■ WORK REQUEST: Extract from the entries below, exactly as given, only the lines from the line containing "The residual plot" to the line containing "1. [Matplotlib - Pyplot", both lines included.
::: RECORD EXTRACTS
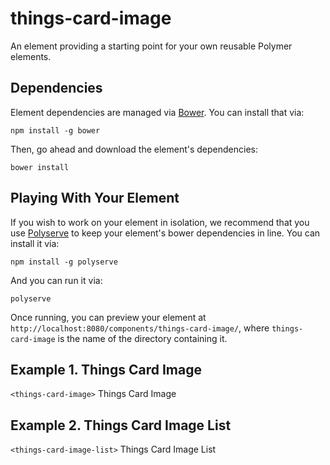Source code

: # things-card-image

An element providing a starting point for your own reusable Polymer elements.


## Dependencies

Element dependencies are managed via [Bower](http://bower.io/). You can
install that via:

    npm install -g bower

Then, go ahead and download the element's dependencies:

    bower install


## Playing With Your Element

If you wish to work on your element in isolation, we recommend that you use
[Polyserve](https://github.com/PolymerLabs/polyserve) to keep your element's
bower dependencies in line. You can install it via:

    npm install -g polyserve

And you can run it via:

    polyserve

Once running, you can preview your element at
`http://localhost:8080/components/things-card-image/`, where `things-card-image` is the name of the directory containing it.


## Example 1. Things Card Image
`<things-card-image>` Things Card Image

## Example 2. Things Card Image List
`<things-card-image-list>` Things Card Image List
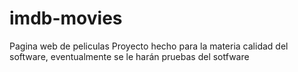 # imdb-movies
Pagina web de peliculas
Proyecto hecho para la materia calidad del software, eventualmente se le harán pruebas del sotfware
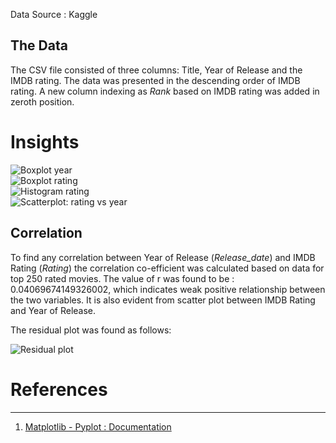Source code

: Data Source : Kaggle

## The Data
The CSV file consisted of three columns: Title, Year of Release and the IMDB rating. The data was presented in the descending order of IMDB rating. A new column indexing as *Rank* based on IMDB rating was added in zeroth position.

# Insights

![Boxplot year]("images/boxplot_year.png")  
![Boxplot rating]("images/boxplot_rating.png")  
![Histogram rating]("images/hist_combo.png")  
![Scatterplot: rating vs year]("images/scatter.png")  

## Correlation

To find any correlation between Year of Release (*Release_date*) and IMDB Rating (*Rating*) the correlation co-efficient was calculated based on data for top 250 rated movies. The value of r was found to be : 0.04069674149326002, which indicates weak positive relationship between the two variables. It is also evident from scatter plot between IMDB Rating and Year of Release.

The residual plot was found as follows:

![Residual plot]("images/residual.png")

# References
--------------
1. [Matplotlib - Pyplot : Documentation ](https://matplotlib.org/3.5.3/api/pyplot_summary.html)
::::::
::: RECORD EXTRACTS
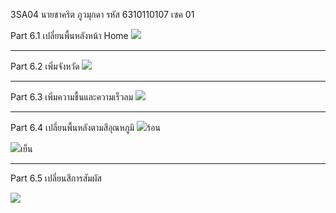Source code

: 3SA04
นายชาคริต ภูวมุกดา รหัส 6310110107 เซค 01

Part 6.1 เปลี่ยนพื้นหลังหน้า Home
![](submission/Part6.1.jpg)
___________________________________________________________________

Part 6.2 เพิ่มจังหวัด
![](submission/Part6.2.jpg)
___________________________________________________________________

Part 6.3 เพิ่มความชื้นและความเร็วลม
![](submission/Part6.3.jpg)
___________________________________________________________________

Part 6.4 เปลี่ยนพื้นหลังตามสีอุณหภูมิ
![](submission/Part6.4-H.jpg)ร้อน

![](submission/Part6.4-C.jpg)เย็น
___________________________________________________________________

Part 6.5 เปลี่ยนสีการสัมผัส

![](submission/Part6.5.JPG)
::::::
::: RECORD EXTRACTS
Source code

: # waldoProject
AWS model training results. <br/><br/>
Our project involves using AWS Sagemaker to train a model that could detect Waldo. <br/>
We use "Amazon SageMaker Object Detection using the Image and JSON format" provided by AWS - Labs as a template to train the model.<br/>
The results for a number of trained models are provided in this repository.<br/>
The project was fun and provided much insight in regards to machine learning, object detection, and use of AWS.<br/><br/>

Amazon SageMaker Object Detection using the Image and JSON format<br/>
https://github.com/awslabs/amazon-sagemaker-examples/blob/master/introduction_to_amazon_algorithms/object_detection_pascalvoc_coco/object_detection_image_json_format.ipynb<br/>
::::::
■ REPLY TO THE TASK:
The residual plot was found as follows:

![Residual plot]("images/residual.png")

# References
--------------
1. [Matplotlib - Pyplot : Documentation ](https://matplotlib.org/3.5.3/api/pyplot_summary.html)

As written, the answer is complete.